I find that for each task I do I have to sit down after each half hour or so, relax, and rest for 20-30 minutes. On foggy days, my husband reminds me to take my pills, and double checks the stove in the evening to be sure all the burners are off. I have cats to pet and meditation or deep breathing for stress.
I also take Norco/Vicoden for break thru pain. I get the morphine and norco from a pain doc/neurologist who does periodic urine tests to prevent abuse.
I went through a counseling program, Take Courage Coaching at takecouragecoaching.com, that taught me coping strategies. The program has us use distraction to help pain and all the usual (meditation, exercise, eat right, drink water, sleep, etc) but the full year of twice weekly counseling sessions helping me through each challenge and crisis really brings it all home and helps it stick. After that year there is also follow-on support. It really helped me reach acceptance. And it's harder to complain (I still do) when I know things I can do that will help my current low.
A mood booster was reading Gratitude Diaries by Janice Kaplan. I can always find something to be grateful for. Like this group of supporters.
I have done acupuncture and it does help but just like everything else its temporary. I always did my acupuncture in combo with a massage visit or chiropractic visit. This was all before I was actually diagnosed. Ive also done physical therapy. It seems to me right now what helps the most is the right balance of activity and rest, nice heating pads, and eucalyptus Epsom salt baths. I'll be going through the guinea pig phase soon trying different meds to see what helps. Acupuncture is great for migraines and neck pain if nothing if it helps some I say its a in its time with no or less pain
Anita said:
Has anyone ever tried acupuncture? If so, does it work? I'm about at my wit's end with this pain. I take Cymbalta but I honestly don't know how much it helps. I had been taking Tramadol, with minimal success, until my rheumatologist told me to stop it because it could possibly have a bad reaction with the Cymbalta. He also told me to lay off Excederin - just take Tylenol. Obviously he has never suffered from fibro. I'm going back this week to see what if anything else can help. So I'm thinking that I might try acupuncture next.
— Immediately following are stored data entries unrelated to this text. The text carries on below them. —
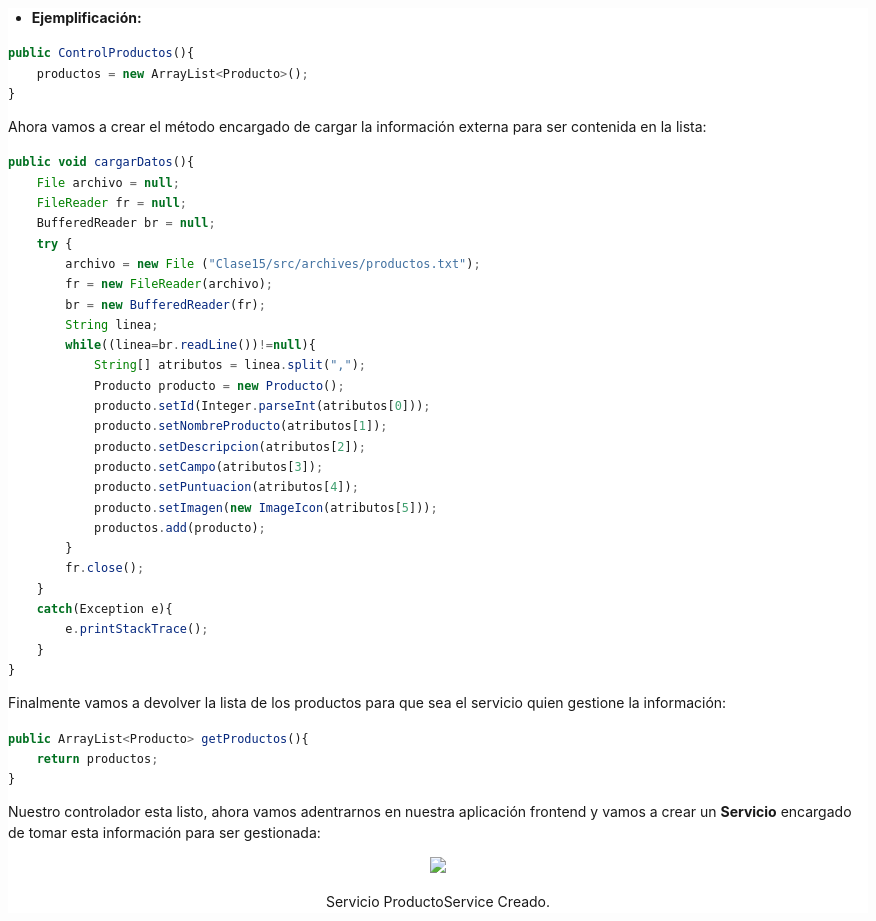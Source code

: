 * **Ejemplificación:**
```javascript
public ControlProductos(){
    productos = new ArrayList<Producto>();
}
```

Ahora vamos a crear el método encargado de cargar la información externa para ser contenida en la lista:
```javascript
public void cargarDatos(){
    File archivo = null;
    FileReader fr = null;
    BufferedReader br = null;
    try {
        archivo = new File ("Clase15/src/archives/productos.txt");
        fr = new FileReader(archivo);
        br = new BufferedReader(fr);
        String linea;
        while((linea=br.readLine())!=null){
            String[] atributos = linea.split(",");
            Producto producto = new Producto();
            producto.setId(Integer.parseInt(atributos[0]));
            producto.setNombreProducto(atributos[1]);
            producto.setDescripcion(atributos[2]);
            producto.setCampo(atributos[3]);
            producto.setPuntuacion(atributos[4]);
            producto.setImagen(new ImageIcon(atributos[5]));
            productos.add(producto);
        }
        fr.close(); 
    }
    catch(Exception e){
        e.printStackTrace();
    }
}
```

Finalmente vamos a devolver la lista de los productos para que sea el servicio quien gestione la información:

```javascript
public ArrayList<Producto> getProductos(){
    return productos;
}
```

Nuestro controlador esta listo, ahora vamos adentrarnos en nuestra aplicación frontend y vamos a crear un **Servicio** encargado de tomar esta información para ser gestionada:
<div align='center'>
    <img  src='https://i.imgur.com/SwOdUD5.png'>
    <p>Servicio ProductoService Creado.</p>
</div>

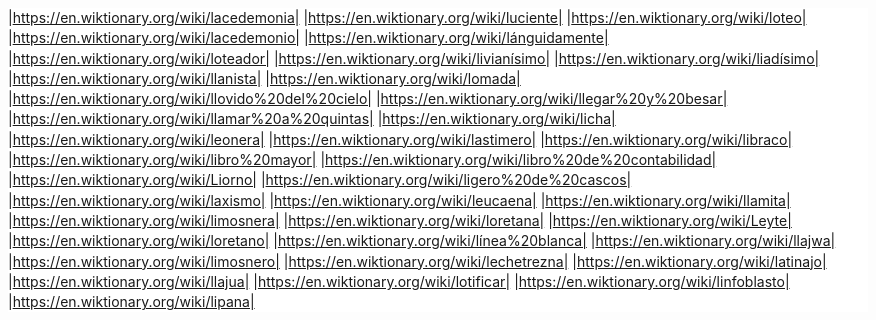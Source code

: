 |https://en.wiktionary.org/wiki/lacedemonia|
|https://en.wiktionary.org/wiki/luciente|
|https://en.wiktionary.org/wiki/loteo|
|https://en.wiktionary.org/wiki/lacedemonio|
|https://en.wiktionary.org/wiki/lánguidamente|
|https://en.wiktionary.org/wiki/loteador|
|https://en.wiktionary.org/wiki/livianísimo|
|https://en.wiktionary.org/wiki/liadísimo|
|https://en.wiktionary.org/wiki/llanista|
|https://en.wiktionary.org/wiki/lomada|
|https://en.wiktionary.org/wiki/llovido%20del%20cielo|
|https://en.wiktionary.org/wiki/llegar%20y%20besar|
|https://en.wiktionary.org/wiki/llamar%20a%20quintas|
|https://en.wiktionary.org/wiki/licha|
|https://en.wiktionary.org/wiki/leonera|
|https://en.wiktionary.org/wiki/lastimero|
|https://en.wiktionary.org/wiki/libraco|
|https://en.wiktionary.org/wiki/libro%20mayor|
|https://en.wiktionary.org/wiki/libro%20de%20contabilidad|
|https://en.wiktionary.org/wiki/Liorno|
|https://en.wiktionary.org/wiki/ligero%20de%20cascos|
|https://en.wiktionary.org/wiki/laxismo|
|https://en.wiktionary.org/wiki/leucaena|
|https://en.wiktionary.org/wiki/llamita|
|https://en.wiktionary.org/wiki/limosnera|
|https://en.wiktionary.org/wiki/loretana|
|https://en.wiktionary.org/wiki/Leyte|
|https://en.wiktionary.org/wiki/loretano|
|https://en.wiktionary.org/wiki/línea%20blanca|
|https://en.wiktionary.org/wiki/llajwa|
|https://en.wiktionary.org/wiki/limosnero|
|https://en.wiktionary.org/wiki/lechetrezna|
|https://en.wiktionary.org/wiki/latinajo|
|https://en.wiktionary.org/wiki/llajua|
|https://en.wiktionary.org/wiki/lotificar|
|https://en.wiktionary.org/wiki/linfoblasto|
|https://en.wiktionary.org/wiki/lipana|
Hi Jess, there is some very good advice in the replies above,especially the part about discovering what works for you. I just wanted to add that I have found that while any mild to moderate exercise does help my symptoms, swimming is especially soothing. I tend to kind of zone out a little watching the surface of the water while I swim and focusing on my breathing. Maybe I am getting some level of meditation benefit from it as well. I just know I feel so much better when I swim regularly.
Take care, I hope you find something that helps your pain soon.